By the next year, before a throng of MoveOn.org activists, an audience today’s predominantly antiwar Democrats are more comfortable addressing, Gore railed that President Bush had “engaged in a systematic effort to manipulate facts in service to a totalistic ideology” — knowing full well, the authors observe, that the term is resonant of fascism, Nazism and Communism. Indeed, Gore’s
volte face ultimately included the assertion that “[h]istory will surely judge America’s decision to invade and occupy a fragile and unstable nation that did not attack us and posed no threat to us as a decision that was not only tragic but absurd.”
This from the second-highest official of an administration which had repeatedly saber-rattled and fired missiles at Iraq — the same Clinton administration which had made regime change in Iraq the official policy of the United States. The administration whose top national-security officials told the 9/11 Commission as late as in 2004 — that is, even as Gore’s 180-degree turn was in mid-swirl — that its 1998 bombing of the al Shifa pharmaceutical factory in Khartoum was the right thing to do: After all, reliable intelligence showed the plant was a chemical-weapons venture jointly run by Sudan, Iraq, and al-Qaeda.
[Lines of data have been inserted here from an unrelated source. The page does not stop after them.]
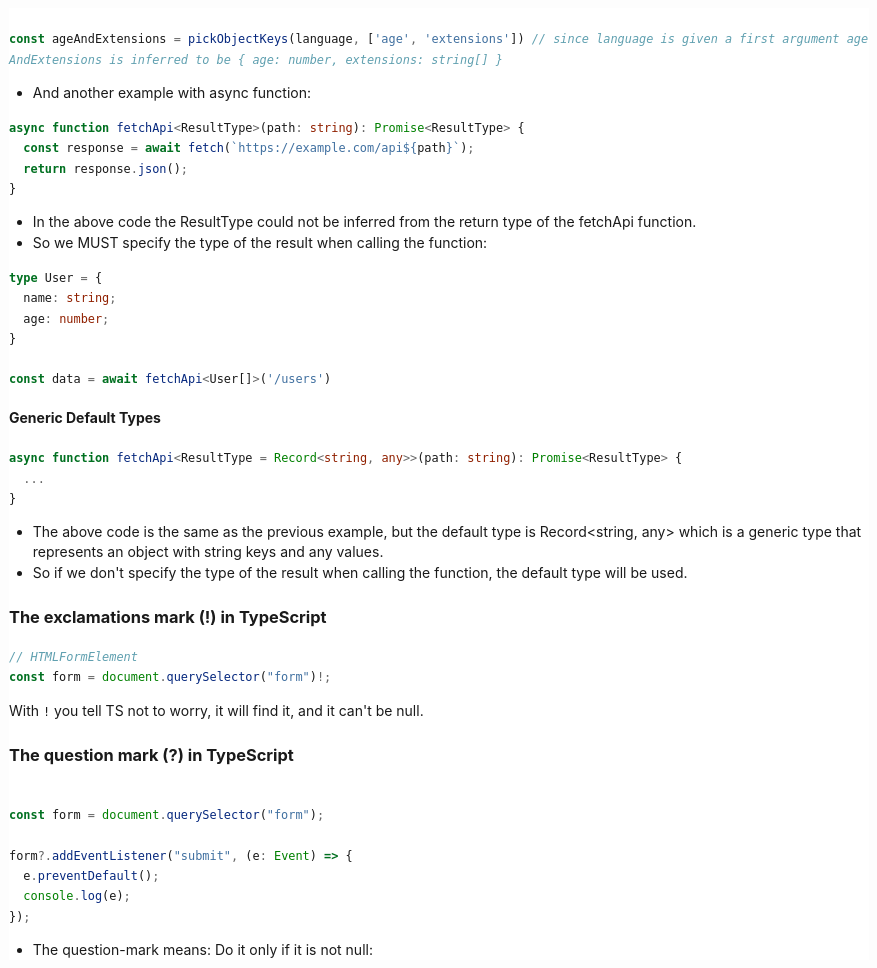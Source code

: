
 ```typescript

const ageAndExtensions = pickObjectKeys(language, ['age', 'extensions']) // since language is given a first argument ageAndExtensions is inferred to be { age: number, extensions: string[] }
```
- And another example with async function:
```typescript
async function fetchApi<ResultType>(path: string): Promise<ResultType> {
  const response = await fetch(`https://example.com/api${path}`);
  return response.json();
}
```
- In the above code the ResultType could not be inferred from the return type of the fetchApi function.
- So we MUST specify the type of the result when calling the function:

```typescript
type User = {
  name: string;
  age: number;
}

const data = await fetchApi<User[]>('/users')
```
#### Generic Default Types
```typescript
async function fetchApi<ResultType = Record<string, any>>(path: string): Promise<ResultType> {
  ...
}
```
- The above code is the same as the previous example, but the default type is Record<string, any> which is a generic type that represents an object with string keys and any values.
- So if we don't specify the type of the result when calling the function, the default type will be used.



### The exclamations mark (!) in TypeScript
```typescript
// HTMLFormElement
const form = document.querySelector("form")!; 
```
With `!` you tell TS not to worry, it will find it, and it can't be null.

### The question mark (?) in TypeScript
```typescript

const form = document.querySelector("form");

form?.addEventListener("submit", (e: Event) => {
  e.preventDefault();
  console.log(e);
});
```
- The question-mark means: Do it only if it is not null:


  [index: string]: any;
  [index: string]: any;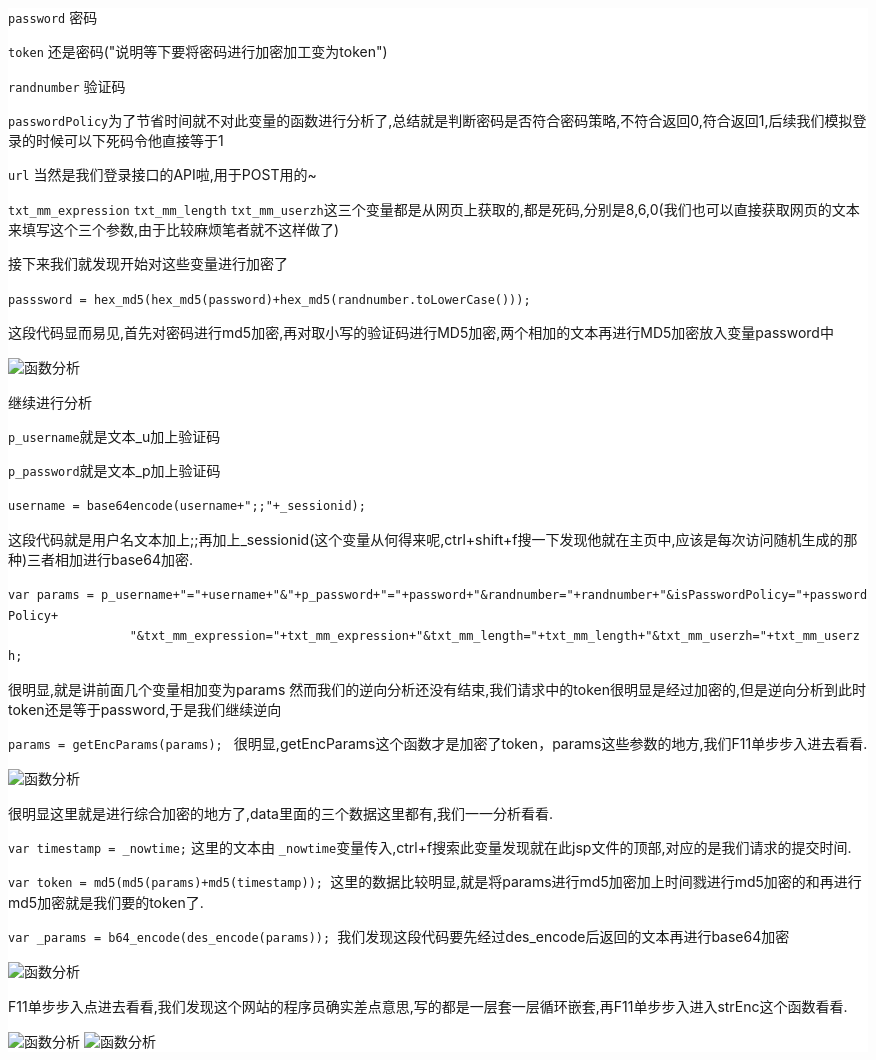 `password` 密码

`token` 还是密码("说明等下要将密码进行加密加工变为token")

`randnumber` 验证码

`passwordPolicy`为了节省时间就不对此变量的函数进行分析了,总结就是判断密码是否符合密码策略,不符合返回0,符合返回1,后续我们模拟登录的时候可以下死码令他直接等于1

`url` 当然是我们登录接口的API啦,用于POST用的~

`txt_mm_expression` `txt_mm_length` `txt_mm_userzh`这三个变量都是从网页上获取的,都是死码,分别是8,6,0(我们也可以直接获取网页的文本来填写这个三个参数,由于比较麻烦笔者就不这样做了)

接下来我们就发现开始对这些变量进行加密了
```
passsword = hex_md5(hex_md5(password)+hex_md5(randnumber.toLowerCase()));
```
这段代码显而易见,首先对密码进行md5加密,再对取小写的验证码进行MD5加密,两个相加的文本再进行MD5加密放入变量password中

<img src="https://s2.ax1x.com/2020/02/17/3iwxSg.jpg" width=600 align=center alt="函数分析">

继续进行分析

`p_username`就是文本_u加上验证码

`p_password`就是文本_p加上验证码

```angular2
username = base64encode(username+";;"+_sessionid);
```
这段代码就是用户名文本加上;;再加上_sessionid(这个变量从何得来呢,ctrl+shift+f搜一下发现他就在主页中,应该是每次访问随机生成的那种)三者相加进行base64加密.

```angular2
var params = p_username+"="+username+"&"+p_password+"="+password+"&randnumber="+randnumber+"&isPasswordPolicy="+passwordPolicy+
	             "&txt_mm_expression="+txt_mm_expression+"&txt_mm_length="+txt_mm_length+"&txt_mm_userzh="+txt_mm_userzh;
```
很明显,就是讲前面几个变量相加变为params
然而我们的逆向分析还没有结束,我们请求中的token很明显是经过加密的,但是逆向分析到此时token还是等于password,于是我们继续逆向

`params = getEncParams(params); `
很明显,getEncParams这个函数才是加密了token，params这些参数的地方,我们F11单步步入进去看看.

<img src="https://s2.ax1x.com/2020/02/17/3iwzlQ.jpg" width=600 align=center alt="函数分析">

很明显这里就是进行综合加密的地方了,data里面的三个数据这里都有,我们一一分析看看.

`var timestamp = _nowtime;` 这里的文本由 `_nowtime`变量传入,ctrl+f搜索此变量发现就在此jsp文件的顶部,对应的是我们请求的提交时间.

`var token = md5(md5(params)+md5(timestamp)); `这里的数据比较明显,就是将params进行md5加密加上时间戮进行md5加密的和再进行md5加密就是我们要的token了.

`var _params = b64_encode(des_encode(params)); `我们发现这段代码要先经过des_encode后返回的文本再进行base64加密

<img src="https://s2.ax1x.com/2020/02/17/3i0Syj.jpg" width=600 align=center alt="函数分析">

F11单步步入点进去看看,我们发现这个网站的程序员确实差点意思,写的都是一层套一层循环嵌套,再F11单步步入进入strEnc这个函数看看.

<img src="https://s2.ax1x.com/2020/02/17/3i0pOs.jpg" width=600 align=center alt="函数分析">
<img src="https://s2.ax1x.com/2020/02/17/3i0Cmn.jpg" width=600 align=center alt="函数分析">
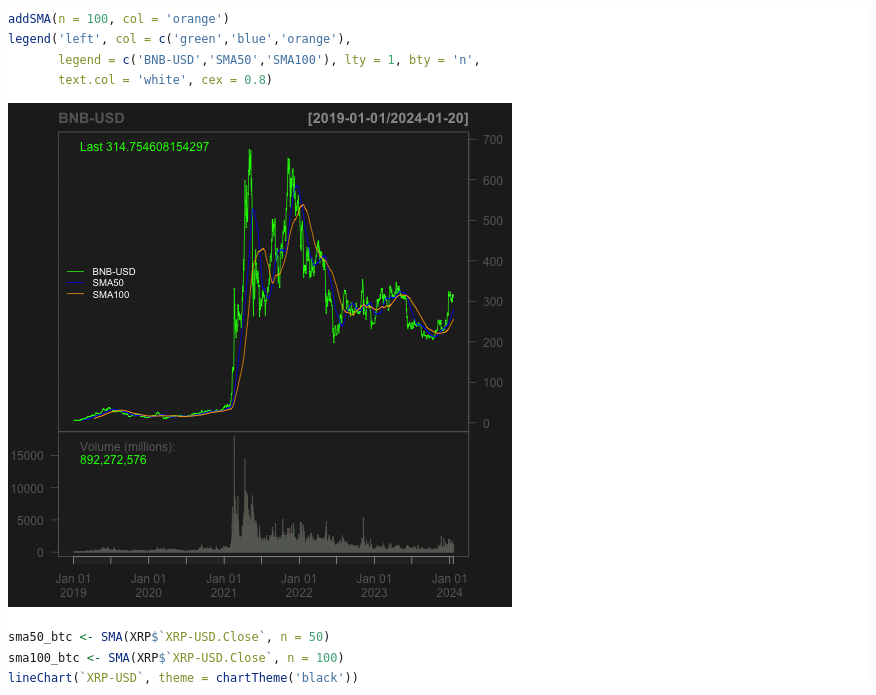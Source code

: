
 ```r
addSMA(n = 100, col = 'orange')
legend('left', col = c('green','blue','orange'),
       legend = c('BNB-USD','SMA50','SMA100'), lty = 1, bty = 'n',
       text.col = 'white', cex = 0.8)
```

![plot of chunk unnamed-chunk-8](figure/unnamed-chunk-8-3.png)



```r
sma50_btc <- SMA(XRP$`XRP-USD.Close`, n = 50)
sma100_btc <- SMA(XRP$`XRP-USD.Close`, n = 100)
lineChart(`XRP-USD`, theme = chartTheme('black'))
```
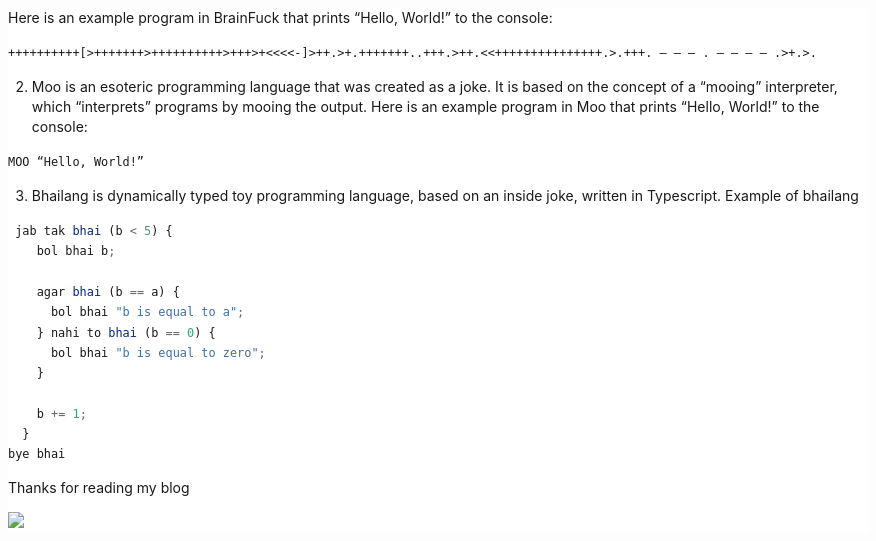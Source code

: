 Here is an example program in BrainFuck that prints “Hello, World!” to the console:

``` 
++++++++++[>+++++++>++++++++++>+++>+<<<<-]>++.>+.+++++++..+++.>++.<<+++++++++++++++.>.+++. — — — . — — — — .>+.>. 
```

2. Moo is an esoteric programming language that was created as a joke. It is based on the concept of a “mooing” interpreter, which “interprets” programs by mooing the output. Here is an example program in Moo that prints “Hello, World!” to the console:

```
MOO “Hello, World!”
```
3. Bhailang is dynamically typed toy programming language, based on an inside joke, written in Typescript. Example of bhailang
```typescript
 jab tak bhai (b < 5) {  
    bol bhai b;  
  
    agar bhai (b == a) {  
      bol bhai "b is equal to a";  
    } nahi to bhai (b == 0) {  
      bol bhai "b is equal to zero";  
    }  
  
    b += 1;  
  }  
bye bhai
```
Thanks for reading my blog

![](https://miro.medium.com/max/240/0*jfIK7bjHznTMlpin)
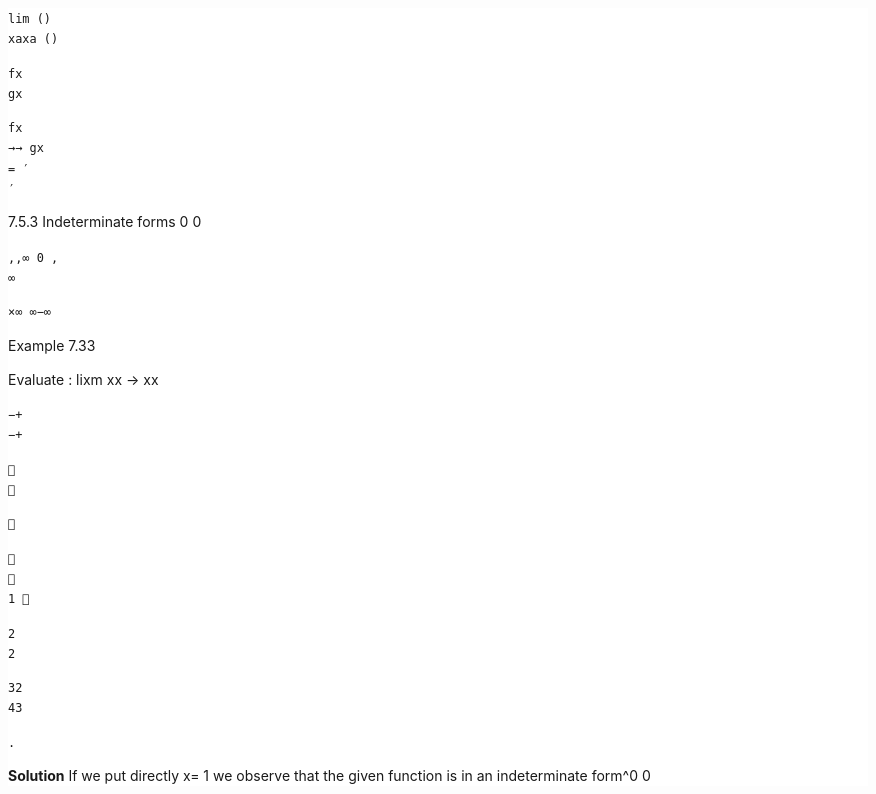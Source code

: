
 ```
lim ()
xaxa ()
```
```
fx
gx
```
```
fx
→→ gx
= ′
′
```
7.5.3 Indeterminate forms 0
0

```
,,∞ 0 ,
∞
```
```
×∞ ∞−∞
```

Example 7.33

Evaluate : lixm xx
→ xx

```
−+
−+
```
```


```
```

```
```


1 
```
```
2
2
```
```
32
43
```
```
.
```
**Solution**
If we put directly x= 1 we observe that the given function is in an indeterminate form^0
0
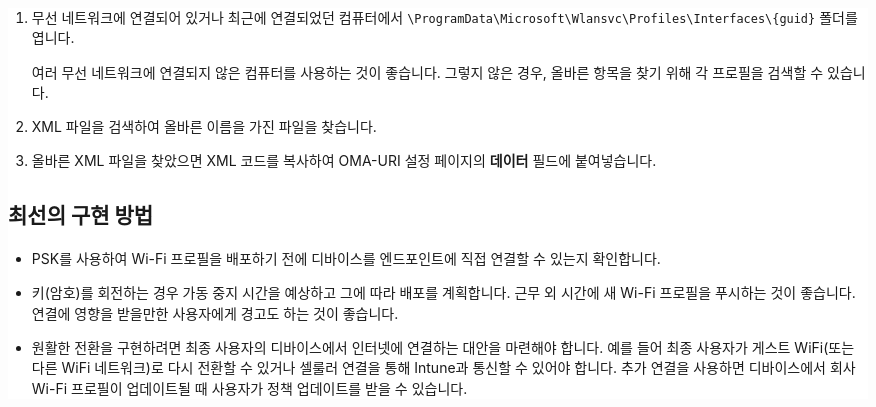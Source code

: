 1. 무선 네트워크에 연결되어 있거나 최근에 연결되었던 컴퓨터에서 `\ProgramData\Microsoft\Wlansvc\Profiles\Interfaces\{guid}` 폴더를 엽니다.

   여러 무선 네트워크에 연결되지 않은 컴퓨터를 사용하는 것이 좋습니다. 그렇지 않은 경우, 올바른 항목을 찾기 위해 각 프로필을 검색할 수 있습니다.

2. XML 파일을 검색하여 올바른 이름을 가진 파일을 찾습니다.
3. 올바른 XML 파일을 찾았으면 XML 코드를 복사하여 OMA-URI 설정 페이지의 **데이터** 필드에 붙여넣습니다.

## <a name="best-practices"></a>최선의 구현 방법
- PSK를 사용하여 Wi-Fi 프로필을 배포하기 전에 디바이스를 엔드포인트에 직접 연결할 수 있는지 확인합니다.

- 키(암호)를 회전하는 경우 가동 중지 시간을 예상하고 그에 따라 배포를 계획합니다. 근무 외 시간에 새 Wi-Fi 프로필을 푸시하는 것이 좋습니다. 연결에 영향을 받을만한 사용자에게 경고도 하는 것이 좋습니다.

- 원활한 전환을 구현하려면 최종 사용자의 디바이스에서 인터넷에 연결하는 대안을 마련해야 합니다. 예를 들어 최종 사용자가 게스트 WiFi(또는 다른 WiFi 네트워크)로 다시 전환할 수 있거나 셀룰러 연결을 통해 Intune과 통신할 수 있어야 합니다. 추가 연결을 사용하면 디바이스에서 회사 Wi-Fi 프로필이 업데이트될 때 사용자가 정책 업데이트를 받을 수 있습니다.

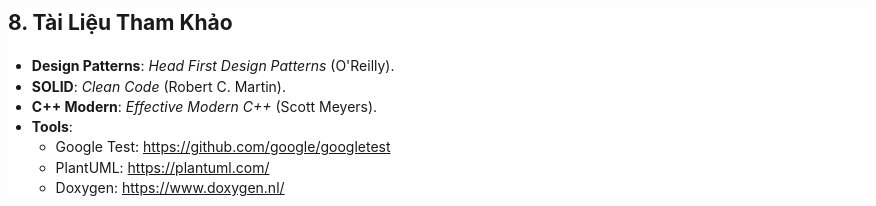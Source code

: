 
## **8. Tài Liệu Tham Khảo**

- **Design Patterns**: *Head First Design Patterns* (O'Reilly).
- **SOLID**: *Clean Code* (Robert C. Martin).
- **C++ Modern**: *Effective Modern C++* (Scott Meyers).
- **Tools**:
    - Google Test: https://github.com/google/googletest
    - PlantUML: https://plantuml.com/
    - Doxygen: https://www.doxygen.nl/
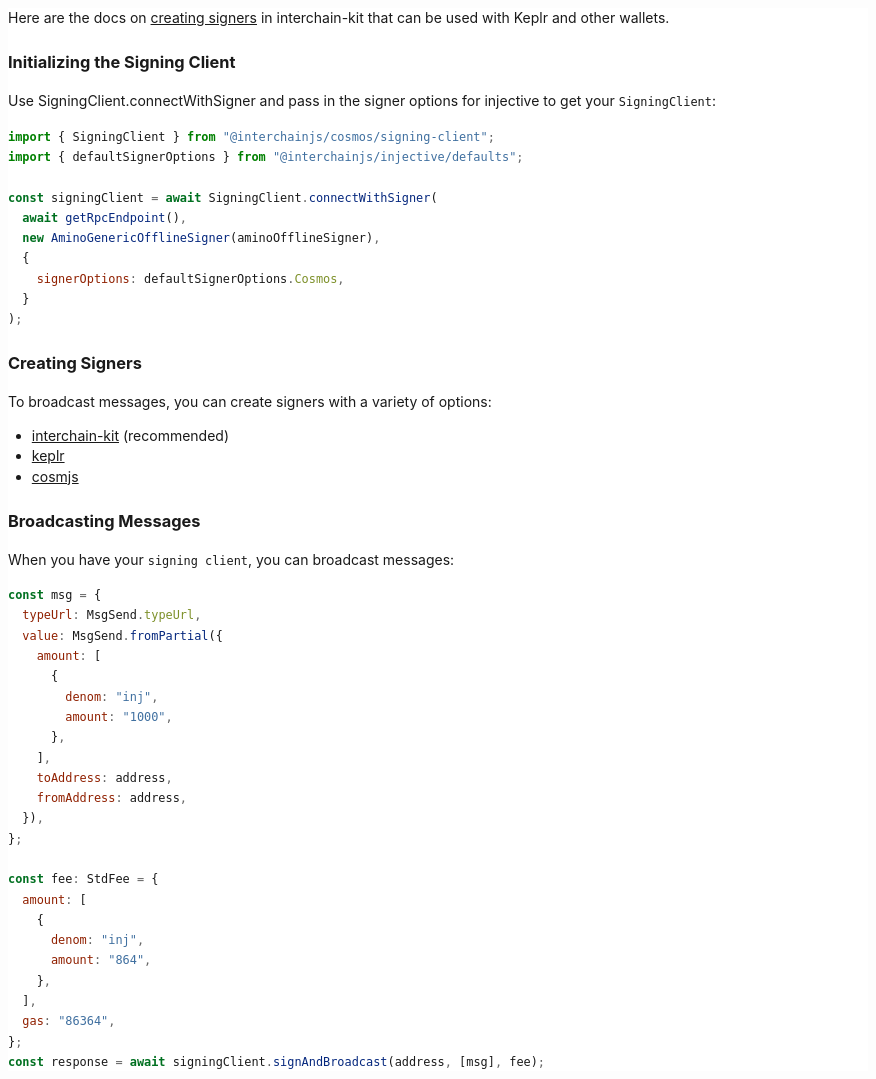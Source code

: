 Here are the docs on [creating signers](https://github.com/hyperweb-io/interchain-kit/blob/main/packages/core/README.md) in interchain-kit that can be used with Keplr and other wallets.

### Initializing the Signing Client

Use SigningClient.connectWithSigner and pass in the signer options for injective to get your `SigningClient`:

```js
import { SigningClient } from "@interchainjs/cosmos/signing-client";
import { defaultSignerOptions } from "@interchainjs/injective/defaults";

const signingClient = await SigningClient.connectWithSigner(
  await getRpcEndpoint(),
  new AminoGenericOfflineSigner(aminoOfflineSigner),
  {
    signerOptions: defaultSignerOptions.Cosmos,
  }
);
```

### Creating Signers

To broadcast messages, you can create signers with a variety of options:

- [interchain-kit](https://github.com/hyperweb-io/interchain-kit/) (recommended)
- [keplr](https://docs.keplr.app/api/cosmjs.html)
- [cosmjs](https://gist.github.com/webmaster128/8444d42a7eceeda2544c8a59fbd7e1d9)

### Broadcasting Messages

When you have your `signing client`, you can broadcast messages:

```js
const msg = {
  typeUrl: MsgSend.typeUrl,
  value: MsgSend.fromPartial({
    amount: [
      {
        denom: "inj",
        amount: "1000",
      },
    ],
    toAddress: address,
    fromAddress: address,
  }),
};

const fee: StdFee = {
  amount: [
    {
      denom: "inj",
      amount: "864",
    },
  ],
  gas: "86364",
};
const response = await signingClient.signAndBroadcast(address, [msg], fee);
```
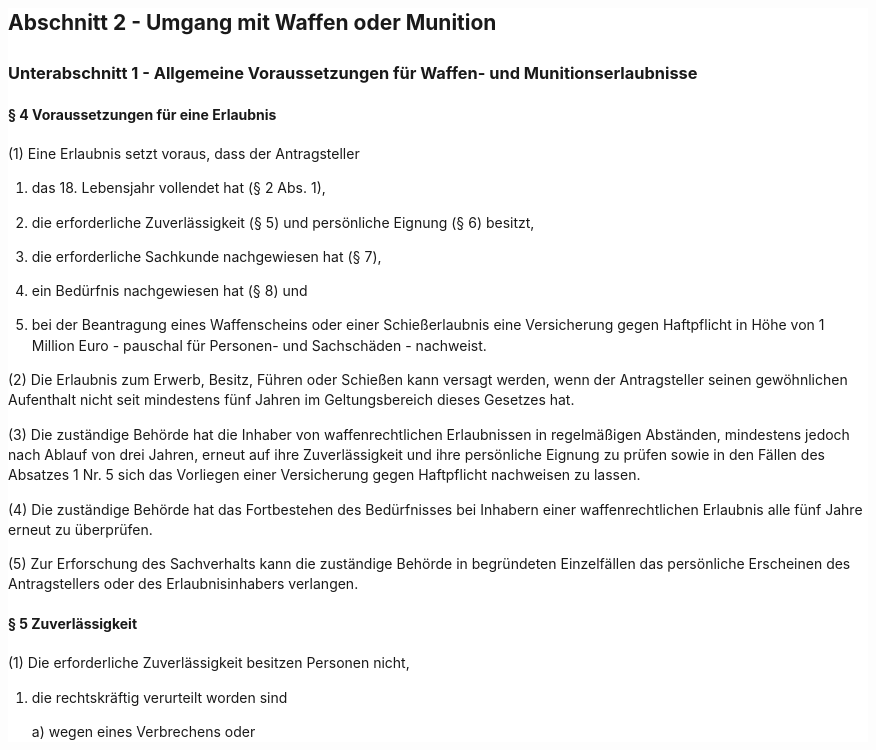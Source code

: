 
## Abschnitt 2 - Umgang mit Waffen oder Munition



### Unterabschnitt 1 - Allgemeine Voraussetzungen für Waffen- und Munitionserlaubnisse



#### § 4 Voraussetzungen für eine Erlaubnis

(1) Eine Erlaubnis setzt voraus, dass der Antragsteller

1.  das 18. Lebensjahr vollendet hat (§ 2 Abs. 1),


2.  die erforderliche Zuverlässigkeit (§ 5) und persönliche Eignung (§ 6)
    besitzt,


3.  die erforderliche Sachkunde nachgewiesen hat (§ 7),


4.  ein Bedürfnis nachgewiesen hat (§ 8) und


5.  bei der Beantragung eines Waffenscheins oder einer Schießerlaubnis
    eine Versicherung gegen Haftpflicht in Höhe von 1 Million Euro -
    pauschal für Personen- und Sachschäden - nachweist.




(2) Die Erlaubnis zum Erwerb, Besitz, Führen oder Schießen kann
versagt werden, wenn der Antragsteller seinen gewöhnlichen Aufenthalt
nicht seit mindestens fünf Jahren im Geltungsbereich dieses Gesetzes
hat.

(3) Die zuständige Behörde hat die Inhaber von waffenrechtlichen
Erlaubnissen in regelmäßigen Abständen, mindestens jedoch nach Ablauf
von drei Jahren, erneut auf ihre Zuverlässigkeit und ihre persönliche
Eignung zu prüfen sowie in den Fällen des Absatzes 1 Nr. 5 sich das
Vorliegen einer Versicherung gegen Haftpflicht nachweisen zu lassen.

(4) Die zuständige Behörde hat das Fortbestehen des Bedürfnisses bei
Inhabern einer waffenrechtlichen Erlaubnis alle fünf Jahre erneut zu
überprüfen.

(5) Zur Erforschung des Sachverhalts kann die zuständige Behörde in
begründeten Einzelfällen das persönliche Erscheinen des Antragstellers
oder des Erlaubnisinhabers verlangen.


#### § 5 Zuverlässigkeit

(1) Die erforderliche Zuverlässigkeit besitzen Personen nicht,

1.  die rechtskräftig verurteilt worden sind

    a)  wegen eines Verbrechens oder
So why the treacherous flip-flop? In an ad horrendum indictment that piles fact onto sordid fact, Messrs. Horowitz and Johnson convincingly demonstrate that the modern Democrat leadership is singularly dedicated to delegitimizing and thus destroying the Bush presidency. Having calculated this political strategy, they are heedless of the fact that their tireless opposition, distortion, and propaganda can only lead to the defeat of the United States in what the authors aptly call the war with Islamofascism. In fact, many in the hard Left desire just that outcome. With both Bush and the America that he symbolizes as their targets, no betrayal is off the table.
David Horowitz, of course, is among the most gifted and consequential writers in the conservative movement — particularly insightful when diagnosing the Left’s bare-knuckles, will-to-power arsenal because he came of age in the radical orb. Ben Johnson is the managing editor of the feisty Frontpage Magazine, which is published online daily by Horowitz’s Freedom Center. In Party of Defeat, they recount “unprecedented attacks on an American president and a war in progress.” Describing and documenting the thrall in which the radical Left now holds the Democratic Party, the authors forcefully argue that the resulting “house divided” may lack the unity of national purpose necessary to defeat the perilous threat of jihadism.
The descent of a great political party — one whose determined patriotism was critical to the nation’s victory over Nazi Germany and imperial Japan — has been as predictable as it is disheartening. Many of today’s prominent Leftists were, in the sixties and seventies, heavily influenced by Soviet practices. The authors note that Gen. Ion Mihai Pacepa, the highest Soviet intelligence official to defect to the West, has explained that “[s]owing the seeds of anti-Americanism by discrediting the American president was one of the main tasks” of his office. A president cannot rally the public to any great national cause if he becomes the object of distrust and ridicule. Propaganda campaigns toward that end were a Soviet priority.